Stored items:
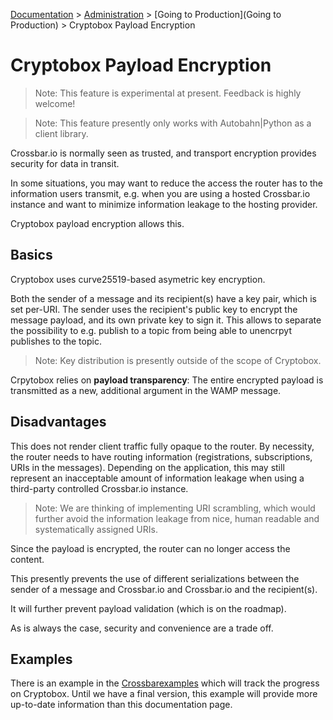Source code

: [Documentation](.) > [Administration](Administration) > [Going to Production](Going to Production) > Cryptobox Payload Encryption

# Cryptobox Payload Encryption

> Note: This feature is experimental at present. Feedback is highly welcome!

> Note: This feature presently only works with Autobahn|Python as a client library.

Crossbar.io is normally seen as trusted, and transport encryption provides security for data in transit.

In some situations, you may want to reduce the access the router has to the information users transmit, e.g. when you are using a hosted Crossbar.io instance and want to minimize information leakage to the hosting provider.

Cryptobox payload encryption allows this.

## Basics

Cryptobox uses curve25519-based asymetric key encryption.

Both the sender of a message and its recipient(s) have a key pair, which is set per-URI. The sender uses the recipient's public key to encrypt the message payload, and its own private key to sign it. This allows to separate the possibility to e.g. publish to a topic from being able to unencrpyt publishes to the topic.

> Note: Key distribution is presently outside of the scope of Cryptobox.

Crpytobox relies on **payload transparency**: The entire encrypted payload is transmitted as a new, additional argument in the WAMP message. 

## Disadvantages

This does not render client traffic fully opaque to the router. By necessity, the router needs to have routing information (registrations, subscriptions, URIs in the messages). Depending on the application, this may still represent an inacceptable amount of information leakage when using a third-party controlled Crossbar.io instance.

> Note: We are thinking of implementing URI scrambling, which would further avoid the information leakage from nice, human readable and systematically assigned URIs.

Since the payload is encrypted, the router can no longer access the content.

This presently prevents the use of different serializations between the sender of a message and Crossbar.io and Crossbar.io and the recipient(s).

It will further prevent payload validation (which is on the roadmap).

As is always the case, security and convenience are a trade off.

## Examples

There is an example in the [Crossbarexamples](https://github.com/crossbario/crossbarexamples/tree/master/encryption/cryptobox) which will track the progress on Cryptobox. Until we have a final version, this example will provide more up-to-date information than this documentation page.
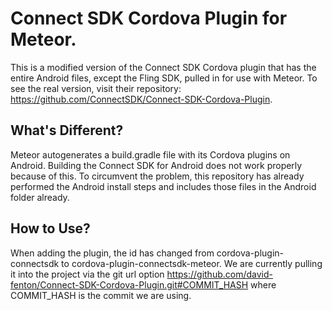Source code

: # Connect SDK Cordova Plugin for Meteor.

This is a modified version of the Connect SDK Cordova plugin that has the entire Android files, except the Fling SDK, pulled in for use with Meteor. To see the real version, visit their repository: https://github.com/ConnectSDK/Connect-SDK-Cordova-Plugin.

## What's Different?

Meteor autogenerates a build.gradle file with its Cordova plugins on Android. Building the Connect SDK for Android does not work properly because of this. To circumvent the problem, this repository has already performed the Android install steps and includes those files in the Android folder already.

## How to Use?

When adding the plugin, the id has changed from cordova-plugin-connectsdk to cordova-plugin-connectsdk-meteor. We are currently pulling it into the project via the git url option https://github.com/david-fenton/Connect-SDK-Cordova-Plugin.git#COMMIT_HASH where COMMIT_HASH is the commit we are using.
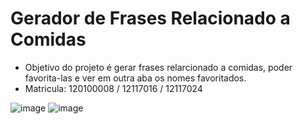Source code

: # Gerador de Frases Relacionado a Comidas

- Objetivo do projeto é gerar frases relarcionado a comidas, poder favorita-las e ver em outra aba os nomes favoritados.
- Matricula: 120100008 / 12117016 / 12117024

![image](https://github.com/ZKros/geradorfrases/assets/1646461/dfc1d9bc-f7f1-4419-95aa-a7ed42117434)
![image](https://github.com/ZKros/geradorfrases/assets/1646461/33f7c704-30bf-49c0-9d0f-257766facaf4)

→ **Work to complete**: Would you copy each line above exactly as given, dropping any images?

→ **Exercise result**:
Source code

: [Documentation](.) > [Administration](Administration) > [Going to Production](Going to Production) > Cryptobox Payload Encryption

# Cryptobox Payload Encryption

> Note: This feature is experimental at present. Feedback is highly welcome!

> Note: This feature presently only works with Autobahn|Python as a client library.

Crossbar.io is normally seen as trusted, and transport encryption provides security for data in transit.

In some situations, you may want to reduce the access the router has to the information users transmit, e.g. when you are using a hosted Crossbar.io instance and want to minimize information leakage to the hosting provider.

Cryptobox payload encryption allows this.

## Basics

Cryptobox uses curve25519-based asymetric key encryption.

Both the sender of a message and its recipient(s) have a key pair, which is set per-URI. The sender uses the recipient's public key to encrypt the message payload, and its own private key to sign it. This allows to separate the possibility to e.g. publish to a topic from being able to unencrpyt publishes to the topic.

> Note: Key distribution is presently outside of the scope of Cryptobox.

Crpytobox relies on **payload transparency**: The entire encrypted payload is transmitted as a new, additional argument in the WAMP message. 

## Disadvantages

This does not render client traffic fully opaque to the router. By necessity, the router needs to have routing information (registrations, subscriptions, URIs in the messages). Depending on the application, this may still represent an inacceptable amount of information leakage when using a third-party controlled Crossbar.io instance.

> Note: We are thinking of implementing URI scrambling, which would further avoid the information leakage from nice, human readable and systematically assigned URIs.

Since the payload is encrypted, the router can no longer access the content.

This presently prevents the use of different serializations between the sender of a message and Crossbar.io and Crossbar.io and the recipient(s).

It will further prevent payload validation (which is on the roadmap).

As is always the case, security and convenience are a trade off.

## Examples

There is an example in the [Crossbarexamples](https://github.com/crossbario/crossbarexamples/tree/master/encryption/cryptobox) which will track the progress on Cryptobox. Until we have a final version, this example will provide more up-to-date information than this documentation page.
Source code

: # Connect SDK Cordova Plugin for Meteor.

This is a modified version of the Connect SDK Cordova plugin that has the entire Android files, except the Fling SDK, pulled in for use with Meteor. To see the real version, visit their repository: https://github.com/ConnectSDK/Connect-SDK-Cordova-Plugin.

## What's Different?

Meteor autogenerates a build.gradle file with its Cordova plugins on Android. Building the Connect SDK for Android does not work properly because of this. To circumvent the problem, this repository has already performed the Android install steps and includes those files in the Android folder already.

## How to Use?

When adding the plugin, the id has changed from cordova-plugin-connectsdk to cordova-plugin-connectsdk-meteor. We are currently pulling it into the project via the git url option https://github.com/david-fenton/Connect-SDK-Cordova-Plugin.git#COMMIT_HASH where COMMIT_HASH is the commit we are using.
Source code

: # Gerador de Frases Relacionado a Comidas

- Objetivo do projeto é gerar frases relarcionado a comidas, poder favorita-las e ver em outra aba os nomes favoritados.
- Matricula: 120100008 / 12117016 / 12117024

![image](https://github.com/ZKros/geradorfrases/assets/1646461/dfc1d9bc-f7f1-4419-95aa-a7ed42117434)
![image](https://github.com/ZKros/geradorfrases/assets/1646461/33f7c704-30bf-49c0-9d0f-257766facaf4)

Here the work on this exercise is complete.